The Conference Board compiles a survey of consumer attitudes on the economy. The headline Consumer Confidence Index is based on consumers' perceptions of current business and employment conditions, as well as their expectations for six months hence regarding business conditions, employment, and income. Three thousand households across the country are surveyed each month.
The Conference Board changed its polling company in 2010. The current polling company is Nielsen Co. with the former being TNS Inc. The switchover reference month for the new data is November 2010. Because of the change in the polling service (even though the questions in the questionnaire are the same) the data are not completely consistent and November 2010 should be considered a break in the series. In general, while the level of consumer confidence is associated with consumer spending, the two do not move in tandem each and every month.
The pattern in consumer attitudes can be a key influence on stock and bond markets. Consumer spending drives two-thirds of the economy and if the consumer is not confident, the consumer will not be willing to pull out the big bucks. Confidence impacts consumer spending which affects economic growth. For stocks, strong economic growth translates to healthy corporate profits and higher stock prices. For bonds, the focus is whether economic growth goes overboard and leads to inflation. Ideally, the economy walks that fine line between strong growth and excessive (inflationary) growth. This balance was achieved through much of the nineties. For this reason alone, investors in the stock and bond markets enjoyed huge gains during the bull market of the 1990s. Consumer confidence did shift down in tandem with the equity market between 2000 and 2002 and then recovered in 2003 and 2004. In 2008 and 2009, the credit crunch and past recession led confidence downward with consumer spending contracting in tandem. More recently during the economic recovery, consumer confidence has edged back up but has been outpaced by improvement in spending.
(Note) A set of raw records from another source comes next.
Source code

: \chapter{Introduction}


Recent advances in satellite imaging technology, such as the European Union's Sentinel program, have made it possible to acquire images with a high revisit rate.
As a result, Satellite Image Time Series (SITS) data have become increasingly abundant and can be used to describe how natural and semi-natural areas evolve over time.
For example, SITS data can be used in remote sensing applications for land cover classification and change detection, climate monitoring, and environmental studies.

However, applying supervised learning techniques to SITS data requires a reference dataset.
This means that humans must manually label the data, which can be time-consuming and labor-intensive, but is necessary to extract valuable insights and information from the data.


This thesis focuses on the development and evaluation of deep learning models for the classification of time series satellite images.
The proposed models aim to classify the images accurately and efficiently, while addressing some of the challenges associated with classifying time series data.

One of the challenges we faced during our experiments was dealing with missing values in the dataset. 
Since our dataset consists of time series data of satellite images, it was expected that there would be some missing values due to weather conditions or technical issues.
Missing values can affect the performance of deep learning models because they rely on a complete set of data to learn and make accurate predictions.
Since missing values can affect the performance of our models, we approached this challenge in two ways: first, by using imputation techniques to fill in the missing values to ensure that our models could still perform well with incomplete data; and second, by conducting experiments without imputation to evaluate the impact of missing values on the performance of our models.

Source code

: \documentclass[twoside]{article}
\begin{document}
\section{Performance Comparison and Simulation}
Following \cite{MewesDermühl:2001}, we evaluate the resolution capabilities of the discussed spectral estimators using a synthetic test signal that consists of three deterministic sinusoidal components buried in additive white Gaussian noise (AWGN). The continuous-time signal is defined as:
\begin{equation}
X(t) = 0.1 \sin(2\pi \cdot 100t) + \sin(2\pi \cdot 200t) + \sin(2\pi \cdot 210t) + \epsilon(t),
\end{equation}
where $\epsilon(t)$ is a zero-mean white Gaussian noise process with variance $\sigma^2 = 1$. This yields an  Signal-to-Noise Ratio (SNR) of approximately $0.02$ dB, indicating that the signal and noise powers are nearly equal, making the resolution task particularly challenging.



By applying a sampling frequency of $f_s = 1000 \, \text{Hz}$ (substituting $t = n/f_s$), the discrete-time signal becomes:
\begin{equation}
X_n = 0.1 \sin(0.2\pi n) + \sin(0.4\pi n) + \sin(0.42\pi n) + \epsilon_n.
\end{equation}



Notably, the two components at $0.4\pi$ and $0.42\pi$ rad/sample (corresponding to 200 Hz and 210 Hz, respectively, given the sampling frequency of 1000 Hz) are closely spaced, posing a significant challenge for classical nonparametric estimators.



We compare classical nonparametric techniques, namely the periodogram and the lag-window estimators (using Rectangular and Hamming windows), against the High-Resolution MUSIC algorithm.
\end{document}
Since consumer spending accounts for such a large portion of the economy, the markets are always eager to know what consumers are up to and how they might behave in the near future. The more confident consumers are about the economy and their own personal finances, the more likely they are to spend. It's easy to see how this index of consumer attitudes gives insight to the direction of the economy. Just note that changes in consumer confidence and retail sales don't move in tandem month by month.